Document Audience: | INTERNAL |
Document ID: | I0854-3 |
Title: | Invalid Device structure found after disk removal when under Volume Manager 3.2 Control. |
Copyright Notice: | Copyright © 2005 Sun Microsystems, Inc. All Rights Reserved |
Update Date: | 2004-07-27 |
---------------------------------------------------------
- Sun Proprietary/Confidential: Internal Use Only -
---------------------------------------------------------------------
FIELD INFORMATION NOTICE
(For Authorized Distribution by SunService)
FIN #: I0854-3
Synopsis: Invalid Device structure found after disk removal when under Volume Manager 3.2 Control.Create Date: Jul/27/04
SunAlert: No
Top FIN/FCO Report: Yes
Products Reference: Sun Fire V880/V480, E3500 Servers, A5x00 StorEdge Array
Product Category: Server / SW Admin
Product Affected:
Systems Affected:
-----------------
Mkt_ID Platform Model Description Serial Number
------ -------- ----- ----------- -------------
- A30 ALL Sun Fire V880 -
- A37 ALL Sun Fire V480 -
- E3500 ALL Ultra Enterprise 3500 -
X-Options Affected:
-------------------
Mkt_ID Platform Model Description Serial Number
------ -------- ----- ----------- -------------
- A5x00 ALL A5x00 Storage Array -
Parts Affected:
Part Number Description Model
----------- ----------- -----
- - -
References:
BugId: 4630477 - bogus device in "vxdisk list" output after replacing
a disk drive.
PatchId: 113201-03: VxVM 3.2: general patch for Solaris 2.6; 7; and 8.
112385-05: VxVM 3.2s9: general patch for Solaris 9.
ESC: 534731- bogus device in `vxdisk list` output after replacing a
disk drive.
URL: http://sdn.sfbay/cgi-bin/escweb?-I024271?-M534731?-P1
Issue Description:
--------------------------------------------------------------------------
| Change History from FIN I0854-2 to FIN I0854-3 |
| ============================================== |
| Date Modified: July 27, 2004 |
| |
| Updated Sections: Corrective Action |
| |
| CORRECTIVE ACTION: Eliminated temporary workaround fix and replaced |
| with permanent patch fix. |
| |
| |
| Change History from I0854-1 on Dec 17, 2002 |
| =========================================== |
| Date Modified: Nov/24/2003 |
| |
| Updates: CORRECTIVE ACTION: |
| |
| CORRECTIVE ACTION: . Added a procedure for 'disk replacement for Root |
| Disk', and 'V880 disk replacement'. |
| |
| . Added a procedure for Manual replacement on |
| Volume Manager Disk w/CLI on 'Mirrored boot disk'|
| and 'Standard mirrored data disk'. |
-------------------------------------------------------------------------
After removing an FCAL disk under VM 3.2 control from the internal
disk sub-system of a V880, V480, E3500, or from an A5X00, an 'Invalid
device structure' error message can be seen.

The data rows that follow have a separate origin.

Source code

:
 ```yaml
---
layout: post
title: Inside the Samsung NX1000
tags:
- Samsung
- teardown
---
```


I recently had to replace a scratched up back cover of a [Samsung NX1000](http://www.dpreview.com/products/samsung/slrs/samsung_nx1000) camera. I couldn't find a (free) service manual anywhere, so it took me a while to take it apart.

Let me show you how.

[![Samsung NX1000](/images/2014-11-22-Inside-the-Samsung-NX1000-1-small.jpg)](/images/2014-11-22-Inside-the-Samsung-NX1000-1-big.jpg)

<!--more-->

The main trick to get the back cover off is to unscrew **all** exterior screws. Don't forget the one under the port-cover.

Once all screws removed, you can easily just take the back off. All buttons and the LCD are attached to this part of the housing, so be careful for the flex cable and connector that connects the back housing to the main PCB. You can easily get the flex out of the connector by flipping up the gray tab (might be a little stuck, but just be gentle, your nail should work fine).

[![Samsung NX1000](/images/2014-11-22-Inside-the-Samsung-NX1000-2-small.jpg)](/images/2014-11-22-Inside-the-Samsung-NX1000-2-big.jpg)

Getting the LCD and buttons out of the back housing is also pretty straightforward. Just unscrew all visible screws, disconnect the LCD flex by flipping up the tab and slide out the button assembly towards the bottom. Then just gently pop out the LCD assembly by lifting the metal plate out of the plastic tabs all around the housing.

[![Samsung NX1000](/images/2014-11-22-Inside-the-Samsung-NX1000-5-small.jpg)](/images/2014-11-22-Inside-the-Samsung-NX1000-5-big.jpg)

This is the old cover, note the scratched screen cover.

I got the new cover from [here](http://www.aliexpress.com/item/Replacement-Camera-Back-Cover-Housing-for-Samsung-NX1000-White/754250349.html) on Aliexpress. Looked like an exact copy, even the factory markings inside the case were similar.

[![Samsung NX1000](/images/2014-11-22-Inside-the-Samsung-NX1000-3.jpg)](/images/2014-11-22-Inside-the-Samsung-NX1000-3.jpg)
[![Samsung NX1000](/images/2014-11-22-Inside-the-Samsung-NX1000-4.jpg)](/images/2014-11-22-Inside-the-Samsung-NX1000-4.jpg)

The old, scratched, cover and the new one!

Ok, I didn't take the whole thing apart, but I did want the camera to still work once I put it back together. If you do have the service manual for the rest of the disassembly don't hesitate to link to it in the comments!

This causes the
replacement of the disks to fail. When this happens, a reboot is
needed to allow replacement of the disk to proceed. Having to reboot
the system nullifies the advantage of disk hotswap, causing unnecessary
downtime.
The following is an example of removing a disk under control of VM3.2.
Invalid device can be seen that's left behind:
# vxdiskadm
Volume Manager Support Operations
Menu: VolumeManager/Disk
1 Add or initialize one or more disks
2 Encapsulate one or more disks
3 Remove a disk
4 Remove a disk for replacement
5 Replace a failed or removed disk
6 Mirror volumes on a disk
7 Move volumes from a disk
8 Enable access to (import) a disk group
9 Remove access to (deport) a disk group
10 Enable (online) a disk device
11 Disable (offline) a disk device
12 Mark a disk as a spare for a disk group
13 Turn off the spare flag on a disk
14 Unrelocate subdisks back to a disk
15 Exclude a disk from hot-relocation use
16 Make a disk available for hot-relocation use
17 Prevent multipathing/Suppress devices from VxVM's view
18 Allow multipathing/Unsuppress devices from VxVM's view
19 List currently suppressed/non-multipathed devices
20 Change the disk naming scheme
21 Get the newly connected/zoned disks in VxVM view
list List disk information
? Display help about menu
?? Display help about the menuing system
q Exit from menus
Select an operation to perform: 4
Remove a disk for replacement
Menu: VolumeManager/Disk/RemoveForReplace
Use this menu operation to remove a physical disk from a disk group,
while retaining the disk name. This changes the state for the disk
name to a "removed" disk. If there are any initialized disks that are
not part of a disk group, you will be given the option of using one of
these disks as a replacement.
Enter disk name [,list,q,?] list
Disk group: rootdg
DM NAME DEVICE TYPE PRIVLEN PUBLEN STATE
dm disk01 c1t11d0s2 sliced 4711 35358848 -
dm disk02 c1t13d0s2 sliced 4711 35358848 -
Enter disk name [,list,q,?] disk01
The following volumes will lose mirrors as a result of this operation:
vol01
No data on these volumes will be lost.
The following devices are available as replacements:
c1t2d0
Choose one of these disks now, to replace disk01.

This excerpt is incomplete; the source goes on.